Tuesday, April 22, 2014

Winding down, gearing up

 The Boston Marathon is full of inspiration.  Not just in people who run 26.2 miles on their day off for fun, but in their stories.  Back in 1972, when I was a young girl in a changing world being told "girls don't," I had heroes like Katherine Switzer who responded, "Says who?"

Switzer entered the Boston Marathon as K. V. Switzer because it was a men's only race.  When the race director, Jock Semple, realized there was a woman running, he tried to push her off the course and out of the race but her boyfriend and other runners came to her defense and she finished the race.  Not that much longer, she was able to join the field legally as one of the first women runners.

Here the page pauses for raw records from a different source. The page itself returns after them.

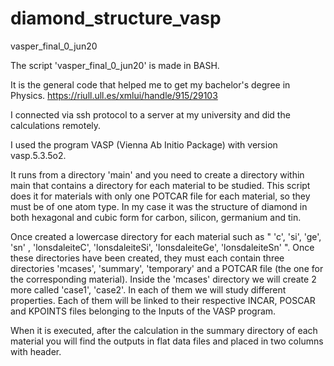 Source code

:# diamond_structure_vasp

vasper_final_0_jun20

The script 'vasper_final_0_jun20' is made in BASH.

It is the general code that helped me to get my bachelor's degree in Physics. https://riull.ull.es/xmlui/handle/915/29103

I connected via ssh protocol to a server at my university and did the calculations remotely.

I used the program VASP (Vienna Ab Initio Package) with version vasp.5.3.5o2.

It runs from a directory 'main' and you need to create a directory within main that contains a directory for each material to be studied. 
This script does it for materials with only one POTCAR file for each material, so they must be of one atom type. 
In my case it was the structure of diamond in both hexagonal and cubic form for carbon, silicon, germanium and tin. 

Once created a lowercase directory for each material such as " 'c', 'si', 'ge', 'sn' , 'lonsdaleiteC', 'lonsdaleiteSi', 'lonsdaleiteGe', 'lonsdaleiteSn' ". 
Once these directories have been created, they must each contain three directories 'mcases', 'summary', 'temporary' and a POTCAR file (the one for the corresponding material). 
Inside the 'mcases' directory we will create 2 more called 'case1', 'case2'. In each of them we will study different properties. 
Each of them will be linked to their respective INCAR, POSCAR and KPOINTS files belonging to the Inputs of the VASP program.

When it is executed, after the calculation in the summary directory of each material you will find the outputs in flat data files and placed in two columns with header.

People overcome so much to add the title "Boston Runner" to their lives, it's hard to explain to people who are stuck on, "Why would you run 26 miles?  I can't even run one...."  But it's like anything in life, you run one mile at a time.  Sometimes you fall, sometime you push away the haters but no matter what, you push yourself to your limits and beyond to finish the race.  Don't let people tell you what you can't do, that's your call and no one else's.

There will be lots of "we reclaimed the finish line" talk, but mostly I look at the photo from yesterday that summed up the Boston Marathon I have known my whole life: a runner falling near the finish line in Copley Square and 4 runners around him picking him up to carry him over the finish line.  That is Boston, that is how we roll here.  It's the reason why at 4:30 in the afternoon when the course was being shut down, people were still along the road cheering on the stragglers who were determined to finish.

Yesterday I cheered on my older sister running her first Boston and my oldest brother running his 32nd (and possibly) last Boston.  They lined up in Hopkinton and finished in Copley Square.  It wasn't easy for either of them, even though they have been training and training and training some more since January.  They both finished and are stronger people for it and truly an inspiration for me.

I may never run Boston.  I'm training for my first half marathon (the inaugural Heartbreak Hill Half in June) and starting to feel a bit less scared about things after watching the parade of runners yesterday.  Today I will be able to buckle down to finish the last of my work due tomorrow night.  I will enjoy the couple of weeks off between semesters as I ramp up running and think about writing.

I'm not talking about the whole "Life's a marathon, not a sprint...." metaphor.  I'm talking about a reminder that happens every 3rd Monday in April here in Boston: people are tougher and more resilient than you may think and you only need to look at all those folks running in your neighborhood to remind yourself of that truth.